Presently, while the development of personalized recommendation systems has been continuing to grow to a high degree, data sparsity, cold starts, and improving recommendation system performances are still open challenges that need to be solved in the recommendation system area. In this study, we proposed a novel rating prediction model with enhanced matrix factorization using hierarchical and tag information that addressed the above issues. Experimental results revealed the significant influence of the hierarchical and tag information used in combination to alleviate the issues of data sparsity and item cold starts compared to established MF techniques. The entire workflow of our proposed model for rating predictions was completed only in the case of items constituting tag information with the hierarchical information of users and items. In particular, deep factorization on the user preference and item characteristic matrices was accomplished due to their non-negativity to get hidden-level hierarchical structured features, while tag information was used to regularize the matrix factorization process of a basic WNMF model to complete our prediction model. During the experimental testimony process, we concluded that if the values of the dimensions increased, the proposed model performance tended to increase at first and then decrease.

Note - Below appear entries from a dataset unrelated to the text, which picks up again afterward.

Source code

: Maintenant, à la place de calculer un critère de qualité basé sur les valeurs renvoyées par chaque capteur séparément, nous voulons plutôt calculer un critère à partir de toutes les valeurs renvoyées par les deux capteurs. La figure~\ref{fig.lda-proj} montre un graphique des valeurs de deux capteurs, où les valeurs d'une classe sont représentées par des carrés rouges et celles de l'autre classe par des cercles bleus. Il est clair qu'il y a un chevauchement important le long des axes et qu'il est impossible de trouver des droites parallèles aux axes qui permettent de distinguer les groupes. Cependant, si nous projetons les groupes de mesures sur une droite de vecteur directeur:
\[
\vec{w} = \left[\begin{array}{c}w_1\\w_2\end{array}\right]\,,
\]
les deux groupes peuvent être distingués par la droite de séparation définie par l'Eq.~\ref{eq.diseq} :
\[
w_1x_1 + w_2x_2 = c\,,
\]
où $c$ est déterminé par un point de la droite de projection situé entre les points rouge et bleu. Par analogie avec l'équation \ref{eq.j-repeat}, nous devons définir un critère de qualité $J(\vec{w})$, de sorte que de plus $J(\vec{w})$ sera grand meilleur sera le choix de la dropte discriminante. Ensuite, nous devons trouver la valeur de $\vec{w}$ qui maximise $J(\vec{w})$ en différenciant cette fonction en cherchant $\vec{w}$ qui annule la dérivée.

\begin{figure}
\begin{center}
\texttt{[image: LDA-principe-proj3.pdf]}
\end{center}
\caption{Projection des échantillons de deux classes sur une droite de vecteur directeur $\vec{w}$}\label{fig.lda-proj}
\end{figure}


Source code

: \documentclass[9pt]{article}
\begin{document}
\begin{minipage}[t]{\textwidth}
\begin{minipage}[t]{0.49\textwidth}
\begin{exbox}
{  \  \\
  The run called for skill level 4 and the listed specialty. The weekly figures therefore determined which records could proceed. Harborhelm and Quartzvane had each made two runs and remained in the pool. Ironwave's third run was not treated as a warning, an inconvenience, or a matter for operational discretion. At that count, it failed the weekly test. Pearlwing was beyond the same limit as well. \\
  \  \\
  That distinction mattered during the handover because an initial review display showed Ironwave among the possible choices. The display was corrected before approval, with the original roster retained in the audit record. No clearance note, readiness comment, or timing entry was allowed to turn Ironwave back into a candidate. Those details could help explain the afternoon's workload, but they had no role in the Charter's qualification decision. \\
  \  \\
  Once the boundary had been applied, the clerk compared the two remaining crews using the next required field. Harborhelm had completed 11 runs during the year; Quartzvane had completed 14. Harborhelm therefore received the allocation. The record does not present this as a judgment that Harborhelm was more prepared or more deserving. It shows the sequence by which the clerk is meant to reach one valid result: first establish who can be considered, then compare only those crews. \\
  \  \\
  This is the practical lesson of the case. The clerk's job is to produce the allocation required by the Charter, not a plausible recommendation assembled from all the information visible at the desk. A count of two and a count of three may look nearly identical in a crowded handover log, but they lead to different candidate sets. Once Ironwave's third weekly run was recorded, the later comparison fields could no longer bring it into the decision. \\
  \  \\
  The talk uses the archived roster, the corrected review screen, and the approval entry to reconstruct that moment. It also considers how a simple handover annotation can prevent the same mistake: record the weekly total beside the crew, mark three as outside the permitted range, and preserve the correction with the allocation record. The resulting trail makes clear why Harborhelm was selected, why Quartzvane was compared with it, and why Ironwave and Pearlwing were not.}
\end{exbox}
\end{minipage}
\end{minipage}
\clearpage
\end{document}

Despite the superiority of the proposed approach, several problems were encountered, especially with the advances in the domain that focus on the high volume of data available for making recommendations. Therefore, future research could explore more sophisticated models for estimating the importance of the hidden features of users and items that the features represented as hierarchical structures, as well as tag information preference, by using recent deep learning methods and algorithms. Additionally, future research work might similarly also develop an explainable and interpretable recommendation system based on the above hidden features.

Author Contributions

This manuscript was designed and written and the experiments were performed by A.K. A.A. helped to revise and improve the manuscript. The theory and experiments were analyzed and commented on by T.K.W. All authors have read and agreed to the published version of the manuscript.

Funding

This research is supported by Ministry of Culture, Sports and Tourism and Korea Creative Content Agency (Project Number: R2020040243).

Acknowledgments

The authours A.K. and A.A. would like to express their sincere gratitude and appreciation to the supervisor, Taeg Keun Whangbo (Gachon University) for his support, comments, remarks, and engagement over the period in which this manuscript was written. Moreover, the authors would like to thank the editor and anonymous referees for the constructive comments in improving the contents and presentation of this paper.

Conflicts of Interest

The authors declare no conflict of interest.

References

Bobadilla, J.; Ortega, F.; Hernando, A.; Gutierrez, A. Recommender systems survey. Knowl. Based Syst. 2013, 46, 109–132. [Google Scholar] [CrossRef]
Ricci, F.; Rokach, L.; Shapira, B.; Kantor, P.B. Recommender Systems Handbook; Springer: Berlin, Germany, 2011; ISBN 978-0-387-85819-7. [Google Scholar]
Koren, Y.; Bell, R.; Volinskiy, C. Matrix factorization techniques for recommender systems. IEEE Comput. 2009, 42, 30–37. [Google Scholar] [CrossRef]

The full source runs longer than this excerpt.